### LISTED ENTRIES
:::

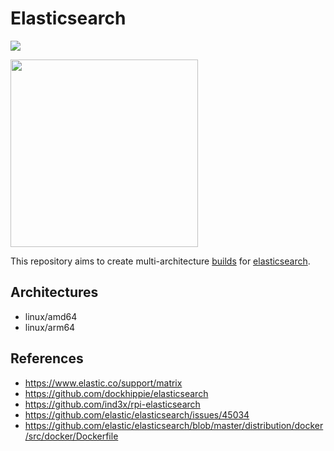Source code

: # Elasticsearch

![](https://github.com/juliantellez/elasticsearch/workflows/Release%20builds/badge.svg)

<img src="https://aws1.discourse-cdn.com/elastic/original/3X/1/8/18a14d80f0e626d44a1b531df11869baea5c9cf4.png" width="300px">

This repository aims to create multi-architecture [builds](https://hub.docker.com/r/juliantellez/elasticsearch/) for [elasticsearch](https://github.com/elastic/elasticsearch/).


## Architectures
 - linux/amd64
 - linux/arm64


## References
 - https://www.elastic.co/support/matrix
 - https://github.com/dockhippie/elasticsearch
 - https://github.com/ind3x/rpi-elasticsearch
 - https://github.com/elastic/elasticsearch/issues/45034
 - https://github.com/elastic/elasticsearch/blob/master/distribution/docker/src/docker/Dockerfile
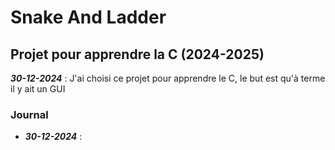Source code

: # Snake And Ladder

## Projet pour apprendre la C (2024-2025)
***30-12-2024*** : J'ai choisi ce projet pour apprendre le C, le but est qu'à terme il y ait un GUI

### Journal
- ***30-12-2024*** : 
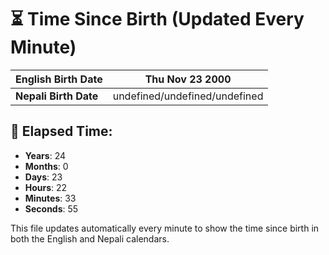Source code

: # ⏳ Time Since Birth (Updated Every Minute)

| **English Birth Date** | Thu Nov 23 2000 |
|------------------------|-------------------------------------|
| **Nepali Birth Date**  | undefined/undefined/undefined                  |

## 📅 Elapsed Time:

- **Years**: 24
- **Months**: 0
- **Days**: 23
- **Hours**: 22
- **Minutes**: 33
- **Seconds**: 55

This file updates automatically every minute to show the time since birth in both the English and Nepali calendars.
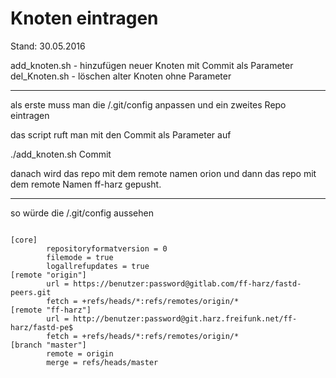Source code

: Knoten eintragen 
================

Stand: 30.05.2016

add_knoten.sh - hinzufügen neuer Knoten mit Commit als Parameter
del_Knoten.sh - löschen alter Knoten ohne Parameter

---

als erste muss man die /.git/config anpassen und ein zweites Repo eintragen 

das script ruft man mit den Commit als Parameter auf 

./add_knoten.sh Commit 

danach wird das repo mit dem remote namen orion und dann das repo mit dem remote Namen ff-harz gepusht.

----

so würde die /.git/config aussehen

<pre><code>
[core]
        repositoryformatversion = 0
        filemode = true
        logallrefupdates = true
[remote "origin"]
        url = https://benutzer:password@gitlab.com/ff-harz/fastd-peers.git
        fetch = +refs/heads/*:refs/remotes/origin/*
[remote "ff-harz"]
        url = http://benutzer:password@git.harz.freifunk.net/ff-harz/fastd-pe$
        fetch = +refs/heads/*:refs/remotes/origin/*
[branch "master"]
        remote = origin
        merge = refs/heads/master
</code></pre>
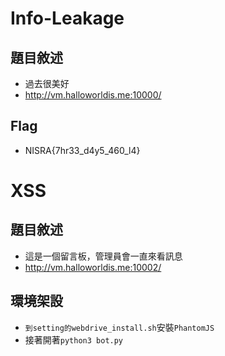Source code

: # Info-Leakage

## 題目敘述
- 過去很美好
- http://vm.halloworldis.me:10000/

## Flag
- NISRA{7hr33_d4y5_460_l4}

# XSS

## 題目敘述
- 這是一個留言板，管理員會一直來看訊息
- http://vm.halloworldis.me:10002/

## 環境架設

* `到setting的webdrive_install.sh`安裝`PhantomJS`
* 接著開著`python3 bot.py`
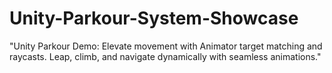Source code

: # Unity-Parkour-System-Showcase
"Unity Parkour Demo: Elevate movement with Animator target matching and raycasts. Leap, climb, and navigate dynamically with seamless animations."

:::

### EXERCISE DESCRIPTION
Transcribe all the data word for word; the images stay out.

### FINISHED EXERCISE
Source code

: # Elasticsearch

![](https://github.com/juliantellez/elasticsearch/workflows/Release%20builds/badge.svg)

<img src="https://aws1.discourse-cdn.com/elastic/original/3X/1/8/18a14d80f0e626d44a1b531df11869baea5c9cf4.png" width="300px">

This repository aims to create multi-architecture [builds](https://hub.docker.com/r/juliantellez/elasticsearch/) for [elasticsearch](https://github.com/elastic/elasticsearch/).


## Architectures
 - linux/amd64
 - linux/arm64


## References
 - https://www.elastic.co/support/matrix
 - https://github.com/dockhippie/elasticsearch
 - https://github.com/ind3x/rpi-elasticsearch
 - https://github.com/elastic/elasticsearch/issues/45034
 - https://github.com/elastic/elasticsearch/blob/master/distribution/docker/src/docker/Dockerfile
Source code

: # Snake And Ladder

## Projet pour apprendre la C (2024-2025)
***30-12-2024*** : J'ai choisi ce projet pour apprendre le C, le but est qu'à terme il y ait un GUI

### Journal
- ***30-12-2024*** : 
Source code

: # ⏳ Time Since Birth (Updated Every Minute)

| **English Birth Date** | Thu Nov 23 2000 |
|------------------------|-------------------------------------|
| **Nepali Birth Date**  | undefined/undefined/undefined                  |

## 📅 Elapsed Time:

- **Years**: 24
- **Months**: 0
- **Days**: 23
- **Hours**: 22
- **Minutes**: 33
- **Seconds**: 55

This file updates automatically every minute to show the time since birth in both the English and Nepali calendars.
Source code

: Knoten eintragen 
================

Stand: 30.05.2016

add_knoten.sh - hinzufügen neuer Knoten mit Commit als Parameter
del_Knoten.sh - löschen alter Knoten ohne Parameter

---

als erste muss man die /.git/config anpassen und ein zweites Repo eintragen 

das script ruft man mit den Commit als Parameter auf 

./add_knoten.sh Commit 

danach wird das repo mit dem remote namen orion und dann das repo mit dem remote Namen ff-harz gepusht.

----

so würde die /.git/config aussehen

<pre><code>
[core]
        repositoryformatversion = 0
        filemode = true
        logallrefupdates = true
[remote "origin"]
        url = https://benutzer:password@gitlab.com/ff-harz/fastd-peers.git
        fetch = +refs/heads/*:refs/remotes/origin/*
[remote "ff-harz"]
        url = http://benutzer:password@git.harz.freifunk.net/ff-harz/fastd-pe$
        fetch = +refs/heads/*:refs/remotes/origin/*
[branch "master"]
        remote = origin
        merge = refs/heads/master
</code></pre>
Source code

: # Info-Leakage

## 題目敘述
- 過去很美好
- http://vm.halloworldis.me:10000/

## Flag
- NISRA{7hr33_d4y5_460_l4}

# XSS

## 題目敘述
- 這是一個留言板，管理員會一直來看訊息
- http://vm.halloworldis.me:10002/

## 環境架設

* `到setting的webdrive_install.sh`安裝`PhantomJS`
* 接著開著`python3 bot.py`
Source code

: # Unity-Parkour-System-Showcase
"Unity Parkour Demo: Elevate movement with Animator target matching and raycasts. Leap, climb, and navigate dynamically with seamless animations."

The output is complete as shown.